[Task input]

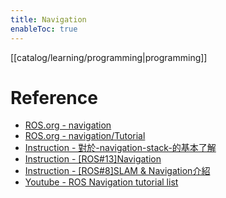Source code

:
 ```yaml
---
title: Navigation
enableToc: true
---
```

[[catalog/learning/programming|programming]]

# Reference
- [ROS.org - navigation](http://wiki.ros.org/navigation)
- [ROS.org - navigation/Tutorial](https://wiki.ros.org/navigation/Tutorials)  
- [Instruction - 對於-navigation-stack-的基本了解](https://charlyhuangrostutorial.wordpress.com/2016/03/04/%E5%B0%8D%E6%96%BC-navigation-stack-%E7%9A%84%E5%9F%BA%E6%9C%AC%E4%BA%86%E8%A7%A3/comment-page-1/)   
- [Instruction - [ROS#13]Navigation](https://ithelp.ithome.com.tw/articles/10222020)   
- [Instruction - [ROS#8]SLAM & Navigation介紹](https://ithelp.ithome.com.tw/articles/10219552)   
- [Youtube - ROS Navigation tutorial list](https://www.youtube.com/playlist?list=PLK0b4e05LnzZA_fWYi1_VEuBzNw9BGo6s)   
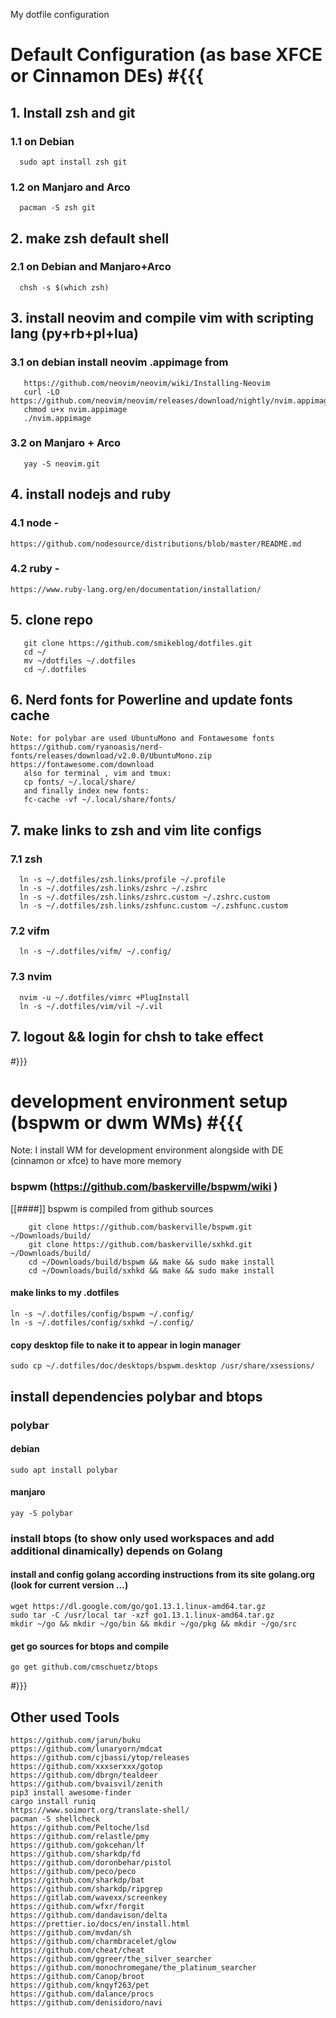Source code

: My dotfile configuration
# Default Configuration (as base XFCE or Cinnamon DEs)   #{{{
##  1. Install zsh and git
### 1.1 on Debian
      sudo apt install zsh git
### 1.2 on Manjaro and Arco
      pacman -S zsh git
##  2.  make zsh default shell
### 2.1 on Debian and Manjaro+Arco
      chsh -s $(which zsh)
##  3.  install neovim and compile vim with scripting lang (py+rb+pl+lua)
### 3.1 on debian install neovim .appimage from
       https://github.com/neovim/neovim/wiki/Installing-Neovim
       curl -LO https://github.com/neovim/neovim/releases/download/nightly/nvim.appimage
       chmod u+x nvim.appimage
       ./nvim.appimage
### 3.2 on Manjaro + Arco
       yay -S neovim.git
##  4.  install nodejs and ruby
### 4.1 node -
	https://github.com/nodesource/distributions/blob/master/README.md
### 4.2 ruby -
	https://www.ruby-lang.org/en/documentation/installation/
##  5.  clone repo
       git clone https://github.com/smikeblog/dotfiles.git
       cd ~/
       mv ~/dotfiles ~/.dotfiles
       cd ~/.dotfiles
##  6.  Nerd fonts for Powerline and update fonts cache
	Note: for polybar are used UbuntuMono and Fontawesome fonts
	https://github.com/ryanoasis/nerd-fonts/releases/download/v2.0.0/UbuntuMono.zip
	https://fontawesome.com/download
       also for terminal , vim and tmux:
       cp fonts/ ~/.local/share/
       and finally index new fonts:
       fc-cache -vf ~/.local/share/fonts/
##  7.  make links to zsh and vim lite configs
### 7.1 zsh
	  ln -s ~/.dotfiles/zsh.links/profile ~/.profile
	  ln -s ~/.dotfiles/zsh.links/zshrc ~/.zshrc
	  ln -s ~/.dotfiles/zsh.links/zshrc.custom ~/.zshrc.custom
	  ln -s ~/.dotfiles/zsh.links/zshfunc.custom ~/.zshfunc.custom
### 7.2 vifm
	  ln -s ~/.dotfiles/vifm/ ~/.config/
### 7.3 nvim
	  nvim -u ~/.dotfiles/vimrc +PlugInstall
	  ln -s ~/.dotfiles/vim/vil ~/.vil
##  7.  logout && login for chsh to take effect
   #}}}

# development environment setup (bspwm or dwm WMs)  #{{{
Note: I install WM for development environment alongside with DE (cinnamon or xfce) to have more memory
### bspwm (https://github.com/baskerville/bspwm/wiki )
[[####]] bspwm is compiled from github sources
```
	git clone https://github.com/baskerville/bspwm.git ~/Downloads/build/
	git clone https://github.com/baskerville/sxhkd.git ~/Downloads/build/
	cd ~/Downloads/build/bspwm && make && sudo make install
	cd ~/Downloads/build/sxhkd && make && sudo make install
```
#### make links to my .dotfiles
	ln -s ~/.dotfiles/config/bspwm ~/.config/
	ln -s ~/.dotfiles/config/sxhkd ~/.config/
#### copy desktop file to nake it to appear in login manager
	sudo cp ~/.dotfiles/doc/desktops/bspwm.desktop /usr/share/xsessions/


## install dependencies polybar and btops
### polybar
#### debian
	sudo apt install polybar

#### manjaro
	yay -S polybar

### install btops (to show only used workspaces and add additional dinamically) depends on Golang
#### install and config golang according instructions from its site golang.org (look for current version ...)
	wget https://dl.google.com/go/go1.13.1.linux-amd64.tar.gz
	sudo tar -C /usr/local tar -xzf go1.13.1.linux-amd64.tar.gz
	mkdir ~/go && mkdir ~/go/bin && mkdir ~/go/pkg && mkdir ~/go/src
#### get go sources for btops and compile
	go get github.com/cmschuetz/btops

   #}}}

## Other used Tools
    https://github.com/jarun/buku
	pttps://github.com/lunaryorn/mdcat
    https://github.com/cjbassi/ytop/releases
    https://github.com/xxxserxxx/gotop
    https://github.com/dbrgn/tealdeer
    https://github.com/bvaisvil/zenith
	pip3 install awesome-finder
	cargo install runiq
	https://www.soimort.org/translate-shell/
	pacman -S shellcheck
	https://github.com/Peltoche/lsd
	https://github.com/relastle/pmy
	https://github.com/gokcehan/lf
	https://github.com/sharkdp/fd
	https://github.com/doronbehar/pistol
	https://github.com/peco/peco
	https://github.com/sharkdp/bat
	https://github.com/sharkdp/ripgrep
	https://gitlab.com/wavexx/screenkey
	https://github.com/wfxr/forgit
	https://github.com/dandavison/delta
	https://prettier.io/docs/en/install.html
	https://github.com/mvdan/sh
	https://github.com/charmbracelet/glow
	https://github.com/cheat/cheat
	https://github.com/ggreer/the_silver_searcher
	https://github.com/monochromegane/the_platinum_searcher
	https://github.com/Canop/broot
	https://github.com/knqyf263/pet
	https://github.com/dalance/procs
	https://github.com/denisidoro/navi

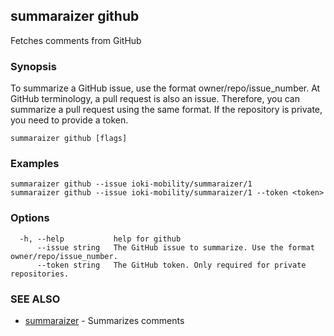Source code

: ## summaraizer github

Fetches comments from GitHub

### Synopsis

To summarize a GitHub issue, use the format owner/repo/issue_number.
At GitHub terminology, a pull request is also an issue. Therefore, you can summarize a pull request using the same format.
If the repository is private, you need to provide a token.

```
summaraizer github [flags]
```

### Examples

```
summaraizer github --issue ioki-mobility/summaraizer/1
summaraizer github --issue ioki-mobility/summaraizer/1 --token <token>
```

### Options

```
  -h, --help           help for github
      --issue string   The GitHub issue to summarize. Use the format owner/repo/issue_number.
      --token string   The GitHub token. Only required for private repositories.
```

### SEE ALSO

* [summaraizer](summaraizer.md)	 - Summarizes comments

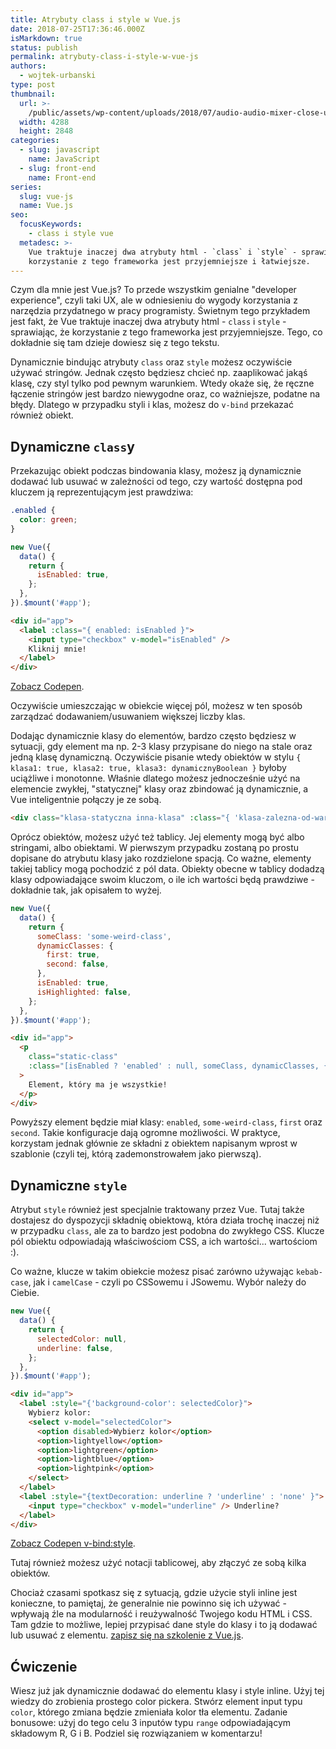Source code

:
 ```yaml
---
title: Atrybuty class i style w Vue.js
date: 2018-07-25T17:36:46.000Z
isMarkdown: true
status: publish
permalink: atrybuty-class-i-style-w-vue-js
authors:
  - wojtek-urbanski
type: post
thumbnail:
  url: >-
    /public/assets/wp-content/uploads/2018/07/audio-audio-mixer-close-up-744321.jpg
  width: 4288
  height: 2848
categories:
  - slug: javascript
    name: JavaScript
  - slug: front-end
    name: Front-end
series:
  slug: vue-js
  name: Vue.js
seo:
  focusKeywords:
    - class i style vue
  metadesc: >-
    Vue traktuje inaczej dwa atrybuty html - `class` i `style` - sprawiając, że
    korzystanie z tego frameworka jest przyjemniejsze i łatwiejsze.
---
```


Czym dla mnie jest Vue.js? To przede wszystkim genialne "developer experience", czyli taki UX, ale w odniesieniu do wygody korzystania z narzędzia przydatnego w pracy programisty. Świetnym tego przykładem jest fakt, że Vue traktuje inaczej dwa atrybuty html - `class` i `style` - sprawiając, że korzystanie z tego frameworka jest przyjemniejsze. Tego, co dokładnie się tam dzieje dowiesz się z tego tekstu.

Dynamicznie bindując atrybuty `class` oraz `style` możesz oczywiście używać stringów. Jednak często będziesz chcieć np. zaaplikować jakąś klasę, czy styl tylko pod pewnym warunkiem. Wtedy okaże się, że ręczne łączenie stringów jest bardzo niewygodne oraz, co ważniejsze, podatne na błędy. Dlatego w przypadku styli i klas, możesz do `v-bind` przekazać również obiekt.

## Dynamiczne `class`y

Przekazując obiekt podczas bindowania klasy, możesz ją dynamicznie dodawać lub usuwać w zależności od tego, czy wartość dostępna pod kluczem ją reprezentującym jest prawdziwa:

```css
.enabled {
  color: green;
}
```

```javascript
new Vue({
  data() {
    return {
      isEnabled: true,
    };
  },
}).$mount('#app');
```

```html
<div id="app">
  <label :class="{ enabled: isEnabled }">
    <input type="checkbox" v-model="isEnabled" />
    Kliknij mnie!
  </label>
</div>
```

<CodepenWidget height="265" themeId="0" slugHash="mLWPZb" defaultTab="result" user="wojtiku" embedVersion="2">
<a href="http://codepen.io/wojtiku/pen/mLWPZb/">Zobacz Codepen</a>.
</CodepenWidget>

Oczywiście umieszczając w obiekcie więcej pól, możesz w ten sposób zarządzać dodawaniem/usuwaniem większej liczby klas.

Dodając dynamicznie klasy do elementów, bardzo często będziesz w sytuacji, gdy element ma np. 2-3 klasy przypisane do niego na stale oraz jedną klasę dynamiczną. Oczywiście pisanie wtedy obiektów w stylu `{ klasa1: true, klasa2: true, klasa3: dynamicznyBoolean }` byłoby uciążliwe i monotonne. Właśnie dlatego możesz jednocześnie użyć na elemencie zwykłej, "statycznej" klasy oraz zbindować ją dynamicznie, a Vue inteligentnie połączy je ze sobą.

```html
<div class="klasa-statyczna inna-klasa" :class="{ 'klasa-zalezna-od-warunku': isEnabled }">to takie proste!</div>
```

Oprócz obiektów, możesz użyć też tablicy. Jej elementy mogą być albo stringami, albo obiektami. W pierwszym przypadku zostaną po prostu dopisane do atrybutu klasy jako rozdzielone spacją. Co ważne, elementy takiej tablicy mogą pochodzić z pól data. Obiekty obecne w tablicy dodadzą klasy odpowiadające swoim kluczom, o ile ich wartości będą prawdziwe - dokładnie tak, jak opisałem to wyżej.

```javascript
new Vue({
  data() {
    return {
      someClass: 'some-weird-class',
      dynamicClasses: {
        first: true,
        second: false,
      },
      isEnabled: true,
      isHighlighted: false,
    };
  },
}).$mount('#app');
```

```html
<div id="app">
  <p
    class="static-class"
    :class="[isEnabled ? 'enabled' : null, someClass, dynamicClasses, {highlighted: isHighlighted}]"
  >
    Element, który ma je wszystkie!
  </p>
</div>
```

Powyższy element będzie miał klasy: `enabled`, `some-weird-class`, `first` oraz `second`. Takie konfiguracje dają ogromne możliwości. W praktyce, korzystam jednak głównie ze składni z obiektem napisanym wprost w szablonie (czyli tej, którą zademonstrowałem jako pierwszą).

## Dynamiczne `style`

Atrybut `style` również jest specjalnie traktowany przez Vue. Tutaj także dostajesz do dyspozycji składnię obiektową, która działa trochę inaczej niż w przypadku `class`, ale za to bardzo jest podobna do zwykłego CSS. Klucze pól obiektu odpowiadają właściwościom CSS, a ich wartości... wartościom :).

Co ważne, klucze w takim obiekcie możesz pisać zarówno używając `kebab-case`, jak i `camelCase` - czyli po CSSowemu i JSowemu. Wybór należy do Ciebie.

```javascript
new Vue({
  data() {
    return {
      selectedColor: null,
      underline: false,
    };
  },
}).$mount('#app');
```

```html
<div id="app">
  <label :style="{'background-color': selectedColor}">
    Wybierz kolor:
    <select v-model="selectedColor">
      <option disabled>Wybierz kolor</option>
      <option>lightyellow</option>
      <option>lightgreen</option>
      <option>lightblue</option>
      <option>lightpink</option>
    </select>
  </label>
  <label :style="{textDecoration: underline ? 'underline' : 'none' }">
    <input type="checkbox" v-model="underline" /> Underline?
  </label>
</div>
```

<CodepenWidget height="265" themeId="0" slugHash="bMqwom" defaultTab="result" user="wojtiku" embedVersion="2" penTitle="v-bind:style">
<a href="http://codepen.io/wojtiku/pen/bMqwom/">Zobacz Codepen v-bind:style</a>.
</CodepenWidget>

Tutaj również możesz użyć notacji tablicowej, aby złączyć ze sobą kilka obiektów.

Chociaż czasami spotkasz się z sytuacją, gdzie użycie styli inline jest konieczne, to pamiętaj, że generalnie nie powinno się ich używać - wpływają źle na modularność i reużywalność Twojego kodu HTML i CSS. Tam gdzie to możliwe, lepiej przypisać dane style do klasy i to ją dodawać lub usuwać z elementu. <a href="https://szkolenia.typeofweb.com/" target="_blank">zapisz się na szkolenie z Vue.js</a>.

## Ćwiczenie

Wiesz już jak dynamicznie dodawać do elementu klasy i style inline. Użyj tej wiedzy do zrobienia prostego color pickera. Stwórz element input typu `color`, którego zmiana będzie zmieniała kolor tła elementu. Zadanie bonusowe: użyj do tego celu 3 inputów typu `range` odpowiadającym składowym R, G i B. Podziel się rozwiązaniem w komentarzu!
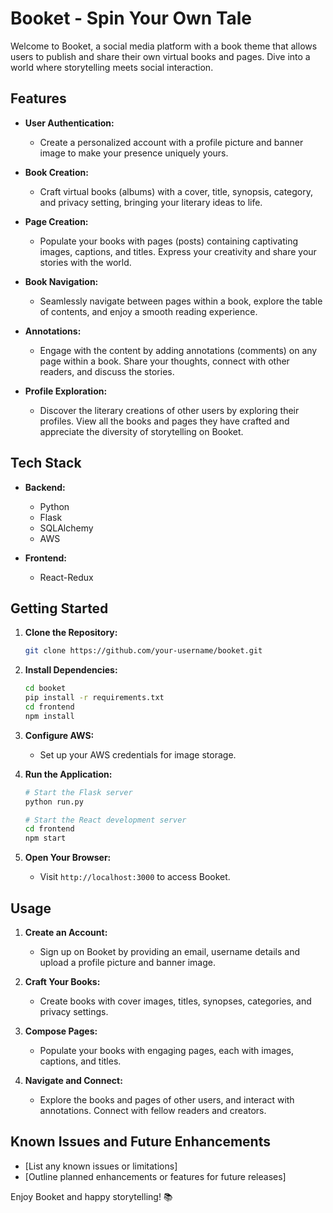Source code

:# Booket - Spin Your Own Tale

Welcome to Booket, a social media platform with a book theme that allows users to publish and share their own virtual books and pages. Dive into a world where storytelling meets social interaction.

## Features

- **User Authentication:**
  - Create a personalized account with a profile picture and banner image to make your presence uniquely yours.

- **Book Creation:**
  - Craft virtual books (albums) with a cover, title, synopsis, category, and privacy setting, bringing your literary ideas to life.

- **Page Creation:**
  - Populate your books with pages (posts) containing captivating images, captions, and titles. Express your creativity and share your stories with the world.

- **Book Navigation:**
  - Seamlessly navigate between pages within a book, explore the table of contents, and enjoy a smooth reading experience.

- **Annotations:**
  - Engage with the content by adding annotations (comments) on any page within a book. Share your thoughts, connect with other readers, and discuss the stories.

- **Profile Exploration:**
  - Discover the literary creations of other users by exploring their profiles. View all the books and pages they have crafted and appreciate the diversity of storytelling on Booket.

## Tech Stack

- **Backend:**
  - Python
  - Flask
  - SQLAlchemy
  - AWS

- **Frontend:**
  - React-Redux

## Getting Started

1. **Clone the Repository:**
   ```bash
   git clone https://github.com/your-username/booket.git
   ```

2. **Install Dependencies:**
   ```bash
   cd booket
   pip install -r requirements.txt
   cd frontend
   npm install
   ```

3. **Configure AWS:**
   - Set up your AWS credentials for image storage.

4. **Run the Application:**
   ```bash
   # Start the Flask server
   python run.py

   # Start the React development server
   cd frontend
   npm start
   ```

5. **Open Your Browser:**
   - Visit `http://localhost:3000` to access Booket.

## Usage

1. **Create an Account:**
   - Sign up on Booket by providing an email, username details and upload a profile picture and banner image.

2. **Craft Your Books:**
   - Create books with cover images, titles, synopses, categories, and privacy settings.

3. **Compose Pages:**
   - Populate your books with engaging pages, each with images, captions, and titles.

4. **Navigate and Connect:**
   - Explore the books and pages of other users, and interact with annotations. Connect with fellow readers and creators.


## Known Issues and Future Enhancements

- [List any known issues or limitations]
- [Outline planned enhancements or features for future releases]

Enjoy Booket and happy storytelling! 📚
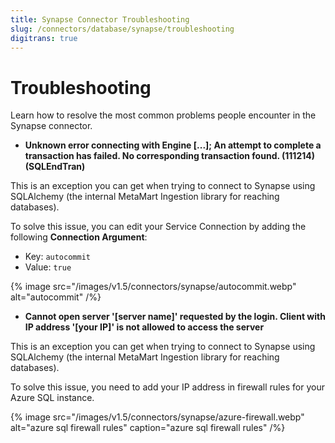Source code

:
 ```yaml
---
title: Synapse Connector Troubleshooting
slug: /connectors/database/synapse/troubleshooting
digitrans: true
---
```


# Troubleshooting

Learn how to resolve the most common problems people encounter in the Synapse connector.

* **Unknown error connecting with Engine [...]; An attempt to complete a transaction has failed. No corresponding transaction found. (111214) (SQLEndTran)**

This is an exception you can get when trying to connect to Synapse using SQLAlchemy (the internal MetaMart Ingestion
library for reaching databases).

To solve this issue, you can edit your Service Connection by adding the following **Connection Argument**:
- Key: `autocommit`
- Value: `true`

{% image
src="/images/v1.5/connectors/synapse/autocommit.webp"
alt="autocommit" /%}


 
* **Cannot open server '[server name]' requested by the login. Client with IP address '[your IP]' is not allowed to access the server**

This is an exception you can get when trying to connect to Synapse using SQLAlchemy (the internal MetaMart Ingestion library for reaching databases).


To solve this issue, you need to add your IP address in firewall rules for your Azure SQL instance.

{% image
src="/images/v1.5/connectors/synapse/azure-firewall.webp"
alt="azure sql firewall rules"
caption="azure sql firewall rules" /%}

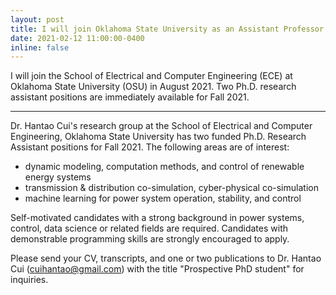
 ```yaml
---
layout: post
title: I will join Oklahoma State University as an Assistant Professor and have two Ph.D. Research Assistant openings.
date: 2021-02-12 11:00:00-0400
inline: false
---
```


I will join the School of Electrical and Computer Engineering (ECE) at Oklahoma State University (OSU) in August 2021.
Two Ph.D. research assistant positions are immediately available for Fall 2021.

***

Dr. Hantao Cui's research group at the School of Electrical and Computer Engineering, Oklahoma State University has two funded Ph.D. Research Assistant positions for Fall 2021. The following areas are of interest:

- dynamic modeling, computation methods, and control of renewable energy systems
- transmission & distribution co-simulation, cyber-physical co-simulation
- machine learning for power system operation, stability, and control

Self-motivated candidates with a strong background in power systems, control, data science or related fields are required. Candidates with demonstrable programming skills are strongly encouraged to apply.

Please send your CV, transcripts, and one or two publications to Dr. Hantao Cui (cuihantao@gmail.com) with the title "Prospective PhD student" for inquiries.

[Problem]
All lines above from the one with "cp fonts/ ~/.local/share/" to the one with "# development environment", inclusive, should be copied exactly, and no other lines.

[Completed task]
       cp fonts/ ~/.local/share/
       and finally index new fonts:
       fc-cache -vf ~/.local/share/fonts/
##  7.  make links to zsh and vim lite configs
### 7.1 zsh
	  ln -s ~/.dotfiles/zsh.links/profile ~/.profile
	  ln -s ~/.dotfiles/zsh.links/zshrc ~/.zshrc
	  ln -s ~/.dotfiles/zsh.links/zshrc.custom ~/.zshrc.custom
	  ln -s ~/.dotfiles/zsh.links/zshfunc.custom ~/.zshfunc.custom
### 7.2 vifm
	  ln -s ~/.dotfiles/vifm/ ~/.config/
### 7.3 nvim
	  nvim -u ~/.dotfiles/vimrc +PlugInstall
	  ln -s ~/.dotfiles/vim/vil ~/.vil
##  7.  logout && login for chsh to take effect
   #}}}

# development environment setup (bspwm or dwm WMs)  #{{{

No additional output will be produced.